Front. Oncol., 28 October 2025

Sec. Thoracic Oncology

Volume 15 - 2025 | https://doi.org/10.3389/fonc.2025.1663079

This article is part of the Research TopicCommunity Series in Unveiling the Next Generation of Cancer Immunity & Immunotherapy in Lung Cancer: Volume IIView all 7 articles

Long-term survival following multimodal therapy for lung cancer with hepatic metastasis: a case report

  • 1Department of Thoracic Surgery, Shaoxing People’s Hospital, Shaoxing, Zhejiang, China
  • 2School of Medicine, Shaoxing University, Shaoxing, Zhejiang, China

Background: The liver serves as a predominant metastatic site in advanced lung cancer, with patients developing hepatic metastases demonstrating particularly dismal prognosis and a median survival of approximately 5 months. Currently, no consensus has been established regarding optimal therapeutic strategies for lung cancer with liver metastases.

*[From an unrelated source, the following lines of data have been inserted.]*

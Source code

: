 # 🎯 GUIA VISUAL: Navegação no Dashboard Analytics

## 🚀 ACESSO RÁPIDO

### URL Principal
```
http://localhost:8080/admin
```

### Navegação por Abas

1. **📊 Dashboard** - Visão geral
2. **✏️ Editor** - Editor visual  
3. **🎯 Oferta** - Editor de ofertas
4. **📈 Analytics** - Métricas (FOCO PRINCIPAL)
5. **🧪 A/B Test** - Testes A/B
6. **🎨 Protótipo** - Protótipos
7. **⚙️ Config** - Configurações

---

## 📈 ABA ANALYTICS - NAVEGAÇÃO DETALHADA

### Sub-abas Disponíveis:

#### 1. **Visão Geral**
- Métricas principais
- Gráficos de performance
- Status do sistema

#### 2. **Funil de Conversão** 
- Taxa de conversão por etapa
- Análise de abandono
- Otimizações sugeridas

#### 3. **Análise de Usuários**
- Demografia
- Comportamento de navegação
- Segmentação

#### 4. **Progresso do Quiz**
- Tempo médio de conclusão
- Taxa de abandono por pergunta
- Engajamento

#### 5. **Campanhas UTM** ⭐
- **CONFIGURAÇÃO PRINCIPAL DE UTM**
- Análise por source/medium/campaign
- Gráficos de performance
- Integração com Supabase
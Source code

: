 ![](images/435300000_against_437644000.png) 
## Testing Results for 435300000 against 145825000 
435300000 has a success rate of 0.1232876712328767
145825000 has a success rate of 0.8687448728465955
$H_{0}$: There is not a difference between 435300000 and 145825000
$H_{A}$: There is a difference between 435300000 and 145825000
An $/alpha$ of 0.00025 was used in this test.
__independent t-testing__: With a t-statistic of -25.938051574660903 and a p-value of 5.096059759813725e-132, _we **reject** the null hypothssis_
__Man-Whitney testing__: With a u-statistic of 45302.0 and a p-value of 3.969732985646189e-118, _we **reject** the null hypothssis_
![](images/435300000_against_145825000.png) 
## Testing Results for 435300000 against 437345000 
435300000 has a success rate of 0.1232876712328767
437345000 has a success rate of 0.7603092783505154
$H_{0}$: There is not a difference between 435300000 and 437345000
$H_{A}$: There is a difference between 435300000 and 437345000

Case presentation: A patient with advanced lung cancer and oligometastatic liver metastases achieved significant tumor regression in both pulmonary and hepatic lesions following combined immunotherapy and chemotherapy. Subsequent radiofrequency ablation was performed for the liver metastasis, while surgical resection of the primary lung lesion resulted in pathological complete response (pCR). The patient has maintained long-term survival without evidence of disease recurrence.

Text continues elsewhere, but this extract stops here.